The i860 also saw some use in the workstation world as a graphics accelerator. It was used, for instance, in the NeXTdimension, where it ran a cut-down version of the Mach kernel running a complete PostScript stack. However, the PostScript part of the project was never finished so it ended up just moving color pixels around. In this role, the i860 design worked considerably better, as the core program could be loaded into the cache and made entirely "predictable", allowing the compilers to get the ordering right. The NeXTdimension could produce 32-bit graphics faster than the main NeXTcube's Motorola 68030 could produce 2-bit graphics.

Truevision produced an i860-based accelerator board intended for use with their Targa and Vista framebuffer cards. Pixar produced a custom version of RenderMan to run on the card that ran approximately four times faster than the 386 host. Another example was SGI's RealityEngine, which used a number of i860XP processors in its geometry engine.
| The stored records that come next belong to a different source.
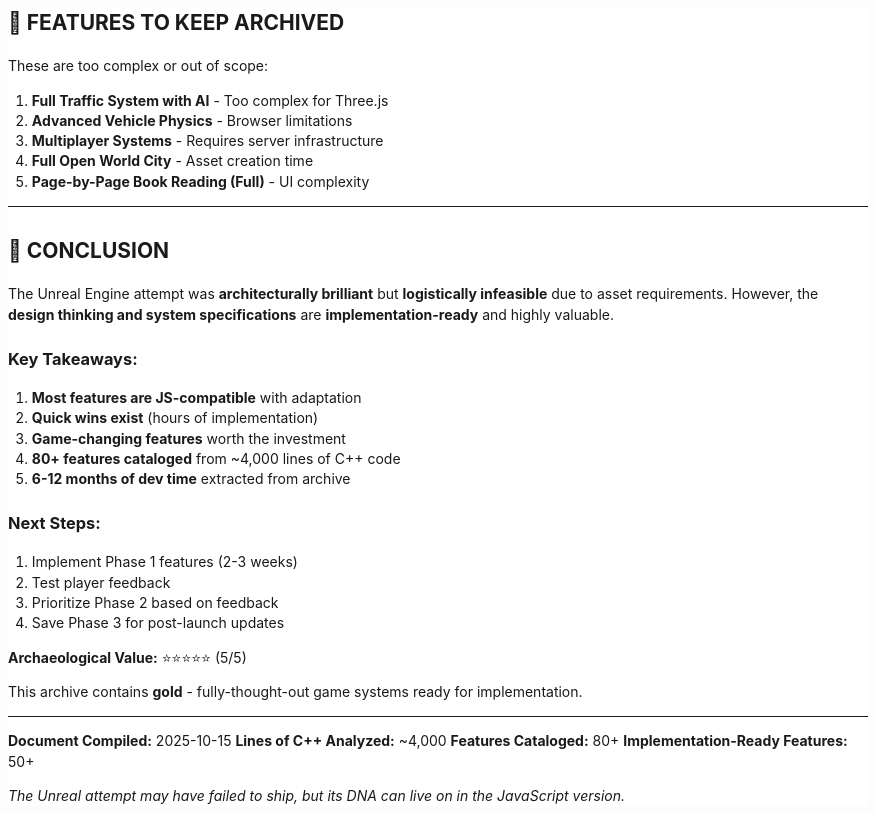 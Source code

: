 
## 🚫 FEATURES TO KEEP ARCHIVED

These are too complex or out of scope:

1. **Full Traffic System with AI** - Too complex for Three.js
2. **Advanced Vehicle Physics** - Browser limitations
3. **Multiplayer Systems** - Requires server infrastructure
4. **Full Open World City** - Asset creation time
5. **Page-by-Page Book Reading (Full)** - UI complexity

---

## 📝 CONCLUSION

The Unreal Engine attempt was **architecturally brilliant** but **logistically infeasible** due to asset requirements. However, the **design thinking and system specifications** are **implementation-ready** and highly valuable.

### Key Takeaways:
1. **Most features are JS-compatible** with adaptation
2. **Quick wins exist** (hours of implementation)
3. **Game-changing features** worth the investment
4. **80+ features cataloged** from ~4,000 lines of C++ code
5. **6-12 months of dev time** extracted from archive

### Next Steps:
1. Implement Phase 1 features (2-3 weeks)
2. Test player feedback
3. Prioritize Phase 2 based on feedback
4. Save Phase 3 for post-launch updates

**Archaeological Value:** ⭐⭐⭐⭐⭐ (5/5)

This archive contains **gold** - fully-thought-out game systems ready for implementation.

---

**Document Compiled:** 2025-10-15
**Lines of C++ Analyzed:** ~4,000
**Features Cataloged:** 80+
**Implementation-Ready Features:** 50+

*The Unreal attempt may have failed to ship, but its DNA can live on in the JavaScript version.*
This sort of use slowly disappeared as well, as more general-purpose CPUs started to match the i860's performance, and as Intel turned its focus to Pentium processors for general-purpose computing.

Mercury Computer Systems used the i860 in their multicomputer. From 2 to 360 compute nodes would reside in a circuit switched fat tree network, with each node having local memory that could be mapped by any other node. Each node in this heterogeneous system could be an i860, a PowerPC, or a group of three SHARC DSPs. Good performance was obtained from the i860 by supplying customers with a library of signal processing functions written in assembly language. The hardware packed up to 360 compute nodes in 9U of rack space, making it suitable for mobile applications such as airborne radar processing.

During the early 1990s, Stratus Technologies built i860-based servers, the XA/R series, running their proprietary VOS operating system.

Also in the 1990s, Alliant Computer Systems built their i860-based FX/800 and FX/2800 servers, replacing the FX/80 and FX/8 series that had
been based on the Motorola 68000 ISA. Both the Alliant and Mercury compute systems were in heavy use at NASA/JPL for the SIR-C missions.

The U.S. military used the i860 for numerous aerospace and digital signal processing applications as a coprocessor, where it saw use up until the late 1990s.